Por isso, só restava à Exmª Juiz da 1ª instância fazer consignar (como fez) na fundamentação de facto da sentença os exactos termos dessa mesma factualidade acordada entre ambas as partes, nos exactos termos constante dos itens 5 e 8 dos factos provados.
Por conseguinte, improcede esta questão recursiva.
3ª questão – Há errada decisão jurídica por o cálculo do valor a reter pela ré (aquando do pagamento da pensão de reforma da autora) deve fazer-se em função da diferença de valores (entre a pensão a seu cargo e a pensão a cargo do CNP) relativamente ao mesmo período temporal e ao valor das respectivas retribuições recebidas durante o mesmo?
A recorrente/ré considera que o critério a aplicar não deve ser apenas o factor temporal, mas sim uma ponderação do factor tempo com o factor retribuições recebidas pela autora nesse mesmo período temporal.
Desde já se adianta que – salvo o devido respeito – não lhe assiste qualquer razão.
Conforme já salientaram quer a Exmª Juiz da 1ª instância, quer a recorrida, quer o Digno Procurador-Geral Adjunto (tudo nos termos já referidos, constantes dos autos e aqui dados como reproduzidos), trata-se de uma questão já tão apreciada de forma exaustiva, pacífica e uniforme por toda a jurisprudência do Supremo Tribunal de Justiça que (desde há vários anos) já deixou de ser controvertida.
Vejamos o que dispunha a cláusula 136ª do Acordo Colectivo de Trabalho do Sector Bancário (publicado no BTE nº 3 de 22/1/2011):
«Cláusula 136.ª - Âmbito
1 — As instituições de crédito, por si ou por serviços sociais privativos já existentes, continuarão a garantir os benefícios constantes desta secção aos respectivos trabalhadores, bem como aos demais titulares das pensões e subsídios nela previstos.
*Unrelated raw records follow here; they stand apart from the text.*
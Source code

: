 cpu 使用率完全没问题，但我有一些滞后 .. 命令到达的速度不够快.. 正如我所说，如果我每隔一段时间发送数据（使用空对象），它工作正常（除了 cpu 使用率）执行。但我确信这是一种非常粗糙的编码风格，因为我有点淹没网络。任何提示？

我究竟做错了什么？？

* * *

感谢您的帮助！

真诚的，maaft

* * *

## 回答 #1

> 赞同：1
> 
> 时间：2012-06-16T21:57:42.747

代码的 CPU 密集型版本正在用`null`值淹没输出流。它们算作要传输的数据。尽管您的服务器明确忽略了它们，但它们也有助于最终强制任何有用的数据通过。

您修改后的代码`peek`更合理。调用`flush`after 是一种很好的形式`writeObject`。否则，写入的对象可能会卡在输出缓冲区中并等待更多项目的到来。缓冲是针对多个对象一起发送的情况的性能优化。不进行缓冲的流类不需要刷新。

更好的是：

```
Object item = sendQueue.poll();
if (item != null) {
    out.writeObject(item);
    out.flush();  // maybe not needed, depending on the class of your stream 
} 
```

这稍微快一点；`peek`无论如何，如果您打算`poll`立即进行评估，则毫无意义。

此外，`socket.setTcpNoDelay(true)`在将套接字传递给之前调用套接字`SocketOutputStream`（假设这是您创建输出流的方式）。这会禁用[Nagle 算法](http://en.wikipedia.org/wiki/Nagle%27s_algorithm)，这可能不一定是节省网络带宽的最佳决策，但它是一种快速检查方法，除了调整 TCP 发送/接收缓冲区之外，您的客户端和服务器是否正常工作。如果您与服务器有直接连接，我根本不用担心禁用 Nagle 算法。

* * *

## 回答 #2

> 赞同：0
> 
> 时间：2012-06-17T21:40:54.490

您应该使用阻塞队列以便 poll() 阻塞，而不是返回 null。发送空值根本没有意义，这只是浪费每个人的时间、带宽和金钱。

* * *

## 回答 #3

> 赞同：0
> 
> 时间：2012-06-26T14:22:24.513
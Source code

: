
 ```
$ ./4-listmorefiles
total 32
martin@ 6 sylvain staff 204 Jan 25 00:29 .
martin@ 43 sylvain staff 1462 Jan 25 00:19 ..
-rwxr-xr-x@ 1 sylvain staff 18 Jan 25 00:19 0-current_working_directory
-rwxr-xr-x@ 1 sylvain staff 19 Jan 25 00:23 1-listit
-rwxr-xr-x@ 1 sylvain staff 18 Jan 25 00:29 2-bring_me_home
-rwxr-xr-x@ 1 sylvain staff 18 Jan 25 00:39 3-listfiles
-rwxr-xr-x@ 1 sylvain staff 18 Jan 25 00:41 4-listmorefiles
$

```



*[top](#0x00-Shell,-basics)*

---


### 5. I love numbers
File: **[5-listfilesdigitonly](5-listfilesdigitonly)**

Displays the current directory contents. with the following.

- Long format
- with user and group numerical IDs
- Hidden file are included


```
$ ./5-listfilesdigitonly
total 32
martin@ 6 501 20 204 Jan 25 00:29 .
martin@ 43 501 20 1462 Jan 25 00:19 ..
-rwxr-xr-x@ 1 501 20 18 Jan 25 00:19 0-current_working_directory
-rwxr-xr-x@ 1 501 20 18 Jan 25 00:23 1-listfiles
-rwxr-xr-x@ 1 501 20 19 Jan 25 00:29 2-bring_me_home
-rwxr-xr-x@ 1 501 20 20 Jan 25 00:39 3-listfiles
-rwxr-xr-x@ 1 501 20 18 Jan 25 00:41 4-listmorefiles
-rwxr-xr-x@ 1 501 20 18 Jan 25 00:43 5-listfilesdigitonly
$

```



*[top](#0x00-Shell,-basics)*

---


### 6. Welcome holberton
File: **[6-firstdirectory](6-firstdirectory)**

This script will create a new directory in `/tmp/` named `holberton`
Porém, nos casos em que benefícios da mesma natureza sejam atribuídos por instituições ou serviços de segurança social a trabalhadores que sejam beneficiários dessas instituições ou seus familiares, apenas será garantida, pelas instituições de crédito, a diferença entre o valor desses benefícios e o dos previstos neste acordo.
2 — Para efeitos da 2.ª parte do número anterior, apenas serão considerados os benefícios decorrentes de contribuições para instituições ou serviços de segurança social com fundamento na prestação de serviço que seja contado na antiguidade do trabalhador nos termos das cláusulas 17.ª e 143.ª
3 — As instituições adiantarão aos trabalhadores abrangidos pelo regime geral da segurança social as mensalidades a que por este acordo tiverem direito, entregando estes à instituição a totalidade das quantias que receberem dos serviços de segurança social a título de benefícios da mesma natureza.»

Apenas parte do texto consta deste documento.